La situación afecta a todos, también a los jóvenes con formación universitaria, como hemos mostrado en Critica más de una vez, evidenciando la necesidad de emigrar a otros países para encontrar un empleo o compitiendo muy duramente con formación de excelencia para lograr becas o contratos precarios. Pero los dramas mayores los viven los jóvenes que no tienen tanta formación y las familias de éstos. Una vez más, todos los caminos llevan a Roma, y en esta cuestión, Roma es la educación, la escuela.
Los datos de abandono escolar son escalofriantes. La tasa de abandono escolar en España es de un 20% cuando la media en la UE es de un 11%. ¿Qué nos pasa? La sociedad ha ido generando espacios por iniciativa de grupos y entidades sensibles a esta realidad, donde algunos jóvenes retoman un asegunda oportunidad de formación que les abre al mundo del trabajo. Conozco desde dentro el esfuerzo, la creatividad y la dedicación que esto supone. Pero no nos confundamos.
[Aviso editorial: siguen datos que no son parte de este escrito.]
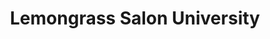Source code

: ---
title: "Lemongrass Salon University"
url: /fort-worth/lemongrass-salon-university/
shop: hairdresser
---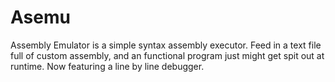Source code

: # Asemu
Assembly Emulator is a simple syntax assembly executor. Feed in a text file full of custom assembly, and an functional program just might get spit out at runtime. Now featuring a line by line debugger.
Estos ejemplos son luciérnagas que, en la noche, indican el camino a seguir, pero no son la solución a un problema cuya magnitud está clamando por unos modelos nuevos y flexibles en la educación formal. Cada nueva ley ha ofrecido propuestas que buscaban ser válidas y adecuados a la realidad de su momento y siempre ha habido profesores que han ofrecido lo mejor de su creatividad y bienhacer. El presente reclama algo nuevo, que aúne voluntades y que recupere las vocaciones de los que se sienten con ganas de ser maestros y no solo profesionales de la enseñanza.
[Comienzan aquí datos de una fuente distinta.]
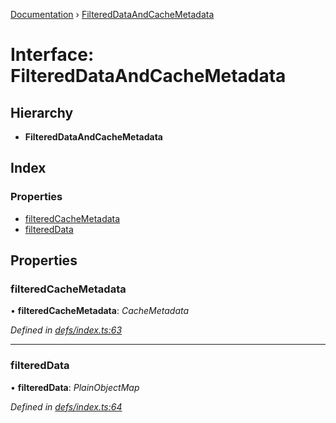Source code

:[Documentation](../README.md) › [FilteredDataAndCacheMetadata](filtereddataandcachemetadata.md)

# Interface: FilteredDataAndCacheMetadata

## Hierarchy

* **FilteredDataAndCacheMetadata**

## Index

### Properties

* [filteredCacheMetadata](filtereddataandcachemetadata.md#filteredcachemetadata)
* [filteredData](filtereddataandcachemetadata.md#filtereddata)

## Properties

###  filteredCacheMetadata

• **filteredCacheMetadata**: *CacheMetadata*

*Defined in [defs/index.ts:63](https://github.com/badbatch/graphql-box/blob/d5028cd3/packages/client/src/defs/index.ts#L63)*

___

###  filteredData

• **filteredData**: *PlainObjectMap*

*Defined in [defs/index.ts:64](https://github.com/badbatch/graphql-box/blob/d5028cd3/packages/client/src/defs/index.ts#L64)*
Hubo un tiempo, no lejano, en que hablábamos de la generación ni, ni. Esa generación nos llevó al 15M y hoy una buena parte de ellos han encontrado su acomodo en la política y en sus currícula aparece la palabra activista en la casilla de la profesión. De la calidad de las propuestas y de los argumentos que escuchamos en los Parlamentos y en los demás foros políticos no podemos inferir que la cuestión esté en vías de encontrar una solución. El pacto educativo sigue sin ver horizontes de viabilidad, el desánimo de los docentes va en aumento, y no es menor en los alumnos la falta de motivación, el desinterés por la cultura escrita, la dificultad de ponerse de acuerdo en una jerarquía de valores entre unos y otros, la intolerancia, el miedo a la diversidad… Junto a todo ello, son importantes los problemas en el interior de las aulas por comportamientos violentos o carentes de respeto de unos jóvenes para con otros, para con docentes y otro personal del centro. Todo ello no hace augurar que hayamos acertado, no ya en las metodologías de enseñanza, sino en ofrecer los ámbitos de valores humanos y cívicos donde construir una verdadera cultura de encuentro.
Pero nos engañaríamos si la solución del problema lo buscamos únicamente en la escuela. El fracaso escolar hace sonar todas las alarmas de otro ámbito, la familia, víctima sufriente de la crisis y de la precariedad del empleo que se viene creando. No hay tiempo para acompañar a los hijos, y cuando lo hay, el ánimo no está en el mejor momento para ofrecer estímulos a los más jóvenes.
Los medios de comunicación y las redes, son además muy importantes, pero la escuela y la familia son los catalizadores de una tragedia anunciada, cuyas señales están empezando a golpear a las puertas de nuestra sociedad con señales que no queremos ver ni nos atrevemos a descifrar.
Todos estamos invitados, no solo la escuela y la familia a generar ambientes que posibiliten a los niños, adolescentes y jóvenes el desarrollo en cada cual de esa zona de humanidad que reconoce en el otro a alguien a quien respetar, con quien colaborar, con quien disentir con argumentos, a quien, llegado el momento, saber perdonar. ¿Nos despertaremos del sueño?